(Records from a dataset)
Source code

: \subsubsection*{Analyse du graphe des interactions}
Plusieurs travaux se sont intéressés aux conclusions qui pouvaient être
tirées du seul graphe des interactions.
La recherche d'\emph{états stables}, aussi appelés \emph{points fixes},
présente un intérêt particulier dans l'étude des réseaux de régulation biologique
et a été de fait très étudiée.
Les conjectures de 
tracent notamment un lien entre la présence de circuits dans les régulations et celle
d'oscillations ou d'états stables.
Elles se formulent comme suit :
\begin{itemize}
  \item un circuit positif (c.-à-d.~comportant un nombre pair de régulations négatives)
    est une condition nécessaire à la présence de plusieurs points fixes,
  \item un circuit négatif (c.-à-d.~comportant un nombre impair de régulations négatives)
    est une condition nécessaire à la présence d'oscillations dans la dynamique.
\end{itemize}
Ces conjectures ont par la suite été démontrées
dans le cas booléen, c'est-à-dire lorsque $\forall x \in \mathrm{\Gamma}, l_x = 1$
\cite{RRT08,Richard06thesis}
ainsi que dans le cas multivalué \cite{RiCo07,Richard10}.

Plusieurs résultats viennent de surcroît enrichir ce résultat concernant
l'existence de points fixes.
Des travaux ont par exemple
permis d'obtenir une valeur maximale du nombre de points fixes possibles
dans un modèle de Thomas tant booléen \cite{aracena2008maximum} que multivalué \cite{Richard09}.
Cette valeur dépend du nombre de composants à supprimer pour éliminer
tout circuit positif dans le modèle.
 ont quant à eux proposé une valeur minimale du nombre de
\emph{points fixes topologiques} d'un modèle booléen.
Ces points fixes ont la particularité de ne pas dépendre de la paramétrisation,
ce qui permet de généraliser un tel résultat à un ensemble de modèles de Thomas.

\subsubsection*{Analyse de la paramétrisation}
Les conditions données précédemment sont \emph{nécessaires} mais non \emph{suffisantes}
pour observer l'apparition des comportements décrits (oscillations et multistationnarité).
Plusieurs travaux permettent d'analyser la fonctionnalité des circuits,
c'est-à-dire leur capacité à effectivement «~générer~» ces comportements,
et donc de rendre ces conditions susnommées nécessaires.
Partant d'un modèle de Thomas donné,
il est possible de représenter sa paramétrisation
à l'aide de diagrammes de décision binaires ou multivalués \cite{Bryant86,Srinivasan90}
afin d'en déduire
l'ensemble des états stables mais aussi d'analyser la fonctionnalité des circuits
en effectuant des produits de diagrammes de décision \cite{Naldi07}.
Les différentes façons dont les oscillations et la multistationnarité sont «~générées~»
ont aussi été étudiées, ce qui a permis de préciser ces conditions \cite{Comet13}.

• _WHAT IS REQUIRED_
Among the records above, repeat exactly the line with "tirées du seul graphe des interactions.", the line with "Cette valeur dépend", and every line in between, and only those.

• _RESPONSE_
tirées du seul graphe des interactions.
La recherche d'\emph{états stables}, aussi appelés \emph{points fixes},
présente un intérêt particulier dans l'étude des réseaux de régulation biologique
et a été de fait très étudiée.
Les conjectures de 
tracent notamment un lien entre la présence de circuits dans les régulations et celle
d'oscillations ou d'états stables.
Elles se formulent comme suit :
\begin{itemize}
  \item un circuit positif (c.-à-d.~comportant un nombre pair de régulations négatives)
    est une condition nécessaire à la présence de plusieurs points fixes,
  \item un circuit négatif (c.-à-d.~comportant un nombre impair de régulations négatives)
    est une condition nécessaire à la présence d'oscillations dans la dynamique.
\end{itemize}
Ces conjectures ont par la suite été démontrées
dans le cas booléen, c'est-à-dire lorsque $\forall x \in \mathrm{\Gamma}, l_x = 1$
\cite{RRT08,Richard06thesis}
ainsi que dans le cas multivalué \cite{RiCo07,Richard10}.

Plusieurs résultats viennent de surcroît enrichir ce résultat concernant
l'existence de points fixes.
Des travaux ont par exemple
permis d'obtenir une valeur maximale du nombre de points fixes possibles
dans un modèle de Thomas tant booléen \cite{aracena2008maximum} que multivalué \cite{Richard09}.
Cette valeur dépend du nombre de composants à supprimer pour éliminer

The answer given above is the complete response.